Freqtrade supports 5 optimization spaces:

1. buy - Buy condition parameters
2. sell - Sell condition parameters
3. roi - ROI configuration
4. stoploss - Stop loss configuration
5. trailing - Trailing stop loss configuration

Can optimize individually or in combination

1.2 Preparing Hyperopt-Compatible Strategies

Modify strategies to support parameter optimization. Create user_data/strategies/HyperoptableStrategy.py:

from freqtrade.strategy import IStrategy, IntParameter, DecimalParameter, CategoricalParameter
from pandas import DataFrame
import talib.abstract as ta
import freqtrade.vendor.qtpylib.indicators as qtpylib

class HyperoptableStrategy(IStrategy):
    """
    Hyperopt-compatible strategy
    Define optimizable parameter ranges
    """

    INTERFACE_VERSION = 3

    # ===== Optimizable Parameters =====

    # Buy parameters
    buy_rsi_threshold = IntParameter(20, 40, default=30, space='buy')
    buy_rsi_enabled = CategoricalParameter([True, False], default=True, space='buy')

    buy_ema_short = IntParameter(5, 20, default=9, space='buy')
    buy_ema_long = IntParameter(15, 50, default=21, space='buy')

    # Sell parameters
    sell_rsi_threshold = IntParameter(60, 80, default=70, space='sell')
    sell_rsi_enabled = CategoricalParameter([True, False], default=True, space='sell')

    # ROI parameters
    minimal_roi = {
        "0": 0.10,
        "30": 0.05,
        "60": 0.03,
        "120": 0.01
    }

    # Stop loss parameter
    stoploss = -0.10

    # Trailing stop loss parameters
    trailing_stop = True
    trailing_stop_positive = 0.01
    trailing_stop_positive_offset = 0.02
    trailing_only_offset_is_reached = True

    timeframe = '5m'
    startup_candle_count: int = 50

    def populate_indicators(self, dataframe: DataFrame, metadata: dict) -> DataFrame:
        """
        Calculate indicators
        """
        # EMA (using optimizable periods)
        for val in self.buy_ema_short.range:
            dataframe[f'ema_short_{val}'] = ta.EMA(dataframe, timeperiod=val)
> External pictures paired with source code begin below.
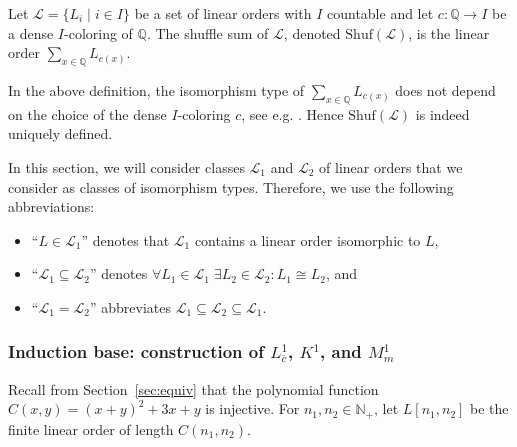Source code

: \documentclass[envcountsame]{llncs}
\renewcommand{\L}{\mathcal L}
\newcommand{\N}{\mathbb N}
\renewcommand{\L}{\mathcal L}
\newcommand{\Q}{\mathbb Q}
\newcommand{\Shuf}{\mathrm{Shuf}}
\begin{document}
\begin{definition}
Let $\L=\{L_i\mid i\in I\}$ be a set of linear orders with $I$ countable and let $c:\Q\rightarrow I$ 
be a dense $I$-coloring of $\Q$. The shuffle sum of $\L$, denoted $\Shuf(\L)$, is the linear order $\sum_{x\in \Q} L_{c(x)}$.
\end{definition}
In the above definition, the isomorphism type of $\sum_{x\in \Q}
L_{c(x)}$ does not depend on the choice of the dense $I$-coloring $c$,
see e.g. \cite{Ros82}. Hence $\Shuf(\L)$ is indeed uniquely defined.

In this section, we will consider classes $\L_1$ and $\L_2$ of linear
orders that we consider as classes of isomorphism types. Therefore, we
use the following abbreviations:
\begin{itemize}
\item ``$L\in\L_1$'' denotes that $\L_1$ contains a linear order
  isomorphic to $L$,
\item ``$\L_1\subseteq\L_2$'' denotes $\forall L_1\in\L_1\;\exists
  L_2\in\L_2:L_1\cong L_2$, and
\item ``$\L_1=\L_2$'' abbreviates $\L_1\subseteq\L_2\subseteq\L_1$.
\end{itemize}


\subsubsection{Induction base: construction of $L^1_{\overline{c}}$, $K^1$, and $M^1_m$}
\label{construction-lo-ind-base}

Recall from Section~\ref{sec:equiv} that the polynomial function $C(x,y)=(x+y)^2+3x+y$
is injective. 
For $n_1, n_2 \in \N_+$, let $L[n_1, n_2]$ be the finite linear order of length $C(n_1, n_2)$. 
\end{document}

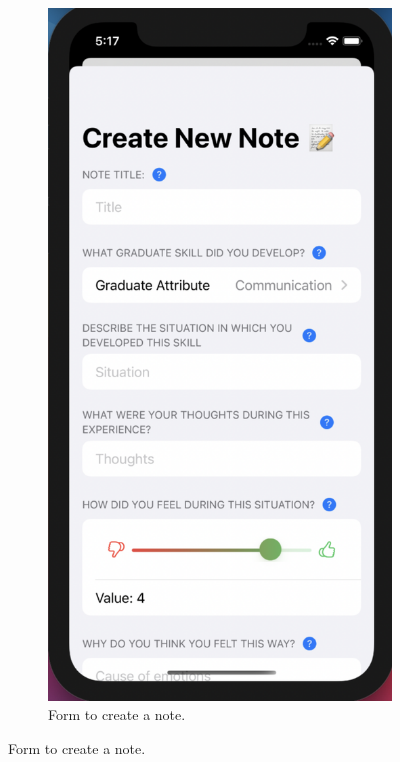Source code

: \documentclass{l4proj}
\begin{document}
\begin{figure}
    \centering
    \begin{subfigure}[b]{0.3\textwidth}
        \includegraphics[scale=0.25]{images/CreatingNote.pdf}
        \caption{Form to create a note.}

\end{subfigure}
\end{figure}
\end{document}
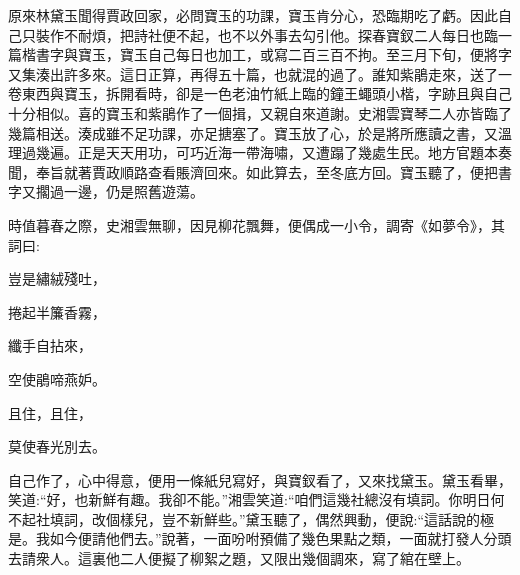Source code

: \begin{parag}
    原來林黛玉聞得賈政回家，必問寶玉的功課，寶玉肯分心，恐臨期吃了虧。因此自己只裝作不耐煩，把詩社便不起，也不以外事去勾引他。探春寶釵二人每日也臨一篇楷書字與寶玉，寶玉自己每日也加工，或寫二百三百不拘。至三月下旬，便將字又集湊出許多來。這日正算，再得五十篇，也就混的過了。誰知紫鵑走來，送了一卷東西與寶玉，拆開看時，卻是一色老油竹紙上臨的鐘王蠅頭小楷，字跡且與自己十分相似。喜的寶玉和紫鵑作了一個揖，又親自來道謝。史湘雲寶琴二人亦皆臨了幾篇相送。湊成雖不足功課，亦足搪塞了。寶玉放了心，於是將所應讀之書，又溫理過幾遍。正是天天用功，可巧近海一帶海嘯，又遭蹋了幾處生民。地方官題本奏聞，奉旨就著賈政順路查看賬濟回來。如此算去，至冬底方回。寶玉聽了，便把書字又擱過一邊，仍是照舊遊蕩。
\end{parag}


\begin{parag}
    時值暮春之際，史湘雲無聊，因見柳花飄舞，便偶成一小令，調寄《如夢令》，其詞曰:
\end{parag}


\begin{poem}
    \begin{pl}豈是繡絨殘吐，\end{pl}

    \begin{pl}捲起半簾香霧，\end{pl}

    \begin{pl}纖手自拈來，\end{pl}

    \begin{pl}空使鵑啼燕妒。\end{pl}

    \begin{pl}且住，且住，\end{pl}

    \begin{pl}莫使春光別去。\end{pl}


\end{poem}


\begin{parag}
    自己作了，心中得意，便用一條紙兒寫好，與寶釵看了，又來找黛玉。黛玉看畢，笑道:“好，也新鮮有趣。我卻不能。”湘雲笑道:“咱們這幾社總沒有填詞。你明日何不起社填詞，改個樣兒，豈不新鮮些。”黛玉聽了，偶然興動，便說:“這話說的極是。我如今便請他們去。”說著，一面吩咐預備了幾色果點之類，一面就打發人分頭去請衆人。這裏他二人便擬了柳絮之題，又限出幾個調來，寫了綰在壁上。
\end{parag}



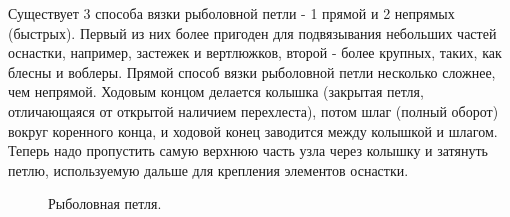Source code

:Существует 3 способа вязки рыболовной петли - 1 прямой и 2 непрямых (быстрых). Первый из них более пригоден для подвязывания небольших частей оснастки, например, застежек и вертлюжков, второй - более крупных, таких, как блесны и воблеры. Прямой способ вязки рыболовной петли несколько сложнее, чем непрямой. Ходовым концом делается колышка (закрытая петля, отличающаяся от открытой наличием перехлеста), потом шлаг (полный оборот) вокруг коренного конца, и ходовой конец заводится между колышкой и шлагом. Теперь надо пропустить самую верхнюю часть узла через колышку и затянуть петлю, используемую дальше для крепления элементов оснастки.

\begin{figure}[H]\centering
\end{figure}

\begin{figure}[H]\centering
\end{figure}

\begin{figure}[H]\centering
\end{figure}

\begin{figure}[H]\centering
	\subfloat[Результат]{\label{ris:Fish_Loop_4}
	\tcbox[enhanced jigsaw,colframe=black,opacityframe=0.5,opacityback=0.5]
		{\centering
			}
		}
\end{figure}

\begin{figure}[H]\centering
	\caption{Рыболовная петля.}\label{ris:Fish_Loop}
\end{figure}

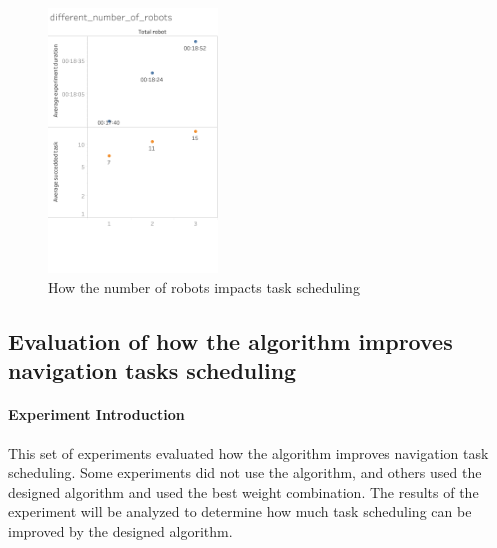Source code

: \begin{figure}[htbp]
 \centering
 \includegraphics[width = 0.4\textwidth]{content/images/ch5/different_number_of_robots.png}
 \caption{How the number of robots impacts task scheduling}
 \label{fig:different_number_of_robot}
\end{figure}

\subsection{Evaluation of how the algorithm improves navigation tasks scheduling}

\paragraph{Experiment Introduction} 
This set of experiments evaluated how the algorithm improves navigation task scheduling. Some experiments did not use the algorithm, and others used the designed algorithm and used the best weight combination. The results of the experiment will be analyzed to determine how much task scheduling can be improved by the designed algorithm.


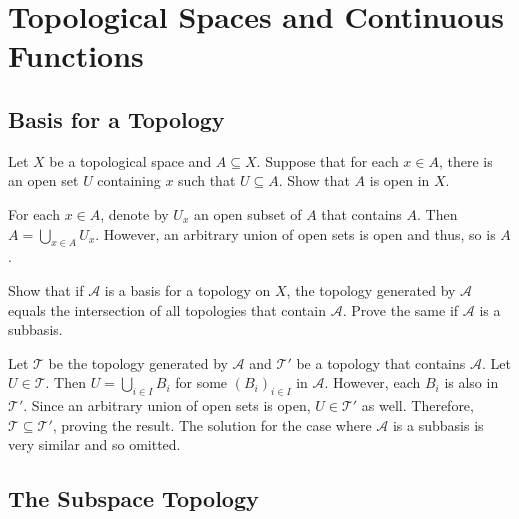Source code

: \section{Topological Spaces and Continuous Functions}

\setcounter{subsection}{12}
\subsection{Basis for a Topology}

\begin{exercise}
	Let $X$ be a topological space and $A\subseteq X$. Suppose that for each $x\in A$, there is an open set $U$ containing $x$ such that $U\subseteq A$. Show that $A$ is open in $X$.
\end{exercise}
\begin{solution*}
	For each $x\in A$, denote by $U_x$ an open subset of $A$ that contains $A$. Then $A = \bigcup_{x\in A} U_x$. However, an arbitrary union of open sets is open and thus, so is $A$.
\end{solution*}

\setcounter{exercise}{4}
\begin{exercise}
	Show that if $\mathcal{A}$ is a basis for a topology on $X$, the topology generated by $\mathcal{A}$ equals the intersection of all topologies that contain $\mathcal{A}$. Prove the same if $\mathcal{A}$ is a subbasis.
\end{exercise}
\begin{solution*}
	Let $\mathcal{T}$ be the topology generated by $\mathcal{A}$ and $\mathcal{T}'$ be a topology that contains $\mathcal{A}$. Let $U\in\mathcal{T}$. Then $U=\bigcup_{i\in I} B_i$ for some $(B_i)_{i\in I}$ in $\mathcal{A}$. However, each $B_i$ is also in $\mathcal{T}'$. Since an arbitrary union of open sets is open, $U\in\mathcal{T'}$ as well. Therefore, $\mathcal{T}\subseteq\mathcal{T}'$, proving the result. The solution for the case where $\mathcal{A}$ is a subbasis is very similar and so omitted.
\end{solution*}


\setcounter{subsection}{15}
\subsection{The Subspace Topology}


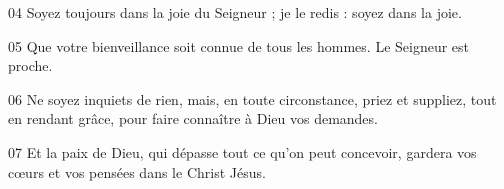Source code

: 
04 Soyez toujours dans la joie du Seigneur ; je le redis : soyez dans la joie.

05 Que votre bienveillance soit connue de tous les hommes. Le Seigneur est proche.

06 Ne soyez inquiets de rien, mais, en toute circonstance, priez et suppliez, tout en rendant grâce, pour faire connaître à Dieu vos demandes.

07 Et la paix de Dieu, qui dépasse tout ce qu’on peut concevoir, gardera vos cœurs et vos pensées dans le Christ Jésus.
        for val in self.buy_ema_long.range:
            dataframe[f'ema_long_{val}'] = ta.EMA(dataframe, timeperiod=val)

        # RSI
        dataframe['rsi'] = ta.RSI(dataframe, timeperiod=14)

        # Volume
        dataframe['volume_mean'] = dataframe['volume'].rolling(window=20).mean()

        return dataframe

    def populate_entry_trend(self, dataframe: DataFrame, metadata: dict) -> DataFrame:
        """
        Buy signals (using optimized parameters)
        """
        conditions = []

        # Condition 1: EMA golden cross
        conditions.append(
            qtpylib.crossed_above(
                dataframe[f'ema_short_{self.buy_ema_short.value}'],
                dataframe[f'ema_long_{self.buy_ema_long.value}']
            )
        )

        # Condition 2: RSI (if enabled)
        if self.buy_rsi_enabled.value:
            conditions.append(dataframe['rsi'] > self.buy_rsi_threshold.value)
            conditions.append(dataframe['rsi'] < 70)

        # Condition 3: Volume
        conditions.append(dataframe['volume'] > dataframe['volume_mean'])

        # Ensure there is volume
        conditions.append(dataframe['volume'] > 0)

        # Combine all conditions
        if conditions:
            dataframe.loc[
                reduce(lambda x, y: x & y, conditions),
                'enter_long'] = 1

        return dataframe

    def populate_exit_trend(self, dataframe: DataFrame, metadata: dict) -> DataFrame:
        """
        Sell signals (using optimized parameters)
        """
        conditions = []

        # Condition 1: EMA death cross
        conditions.append(
            qtpylib.crossed_below(
                dataframe[f'ema_short_{self.buy_ema_short.value}'],
                dataframe[f'ema_long_{self.buy_ema_long.value}']
            )
        )

        # Condition 2: RSI (if enabled)
        if self.sell_rsi_enabled.value:
            conditions.append(dataframe['rsi'] > self.sell_rsi_threshold.value)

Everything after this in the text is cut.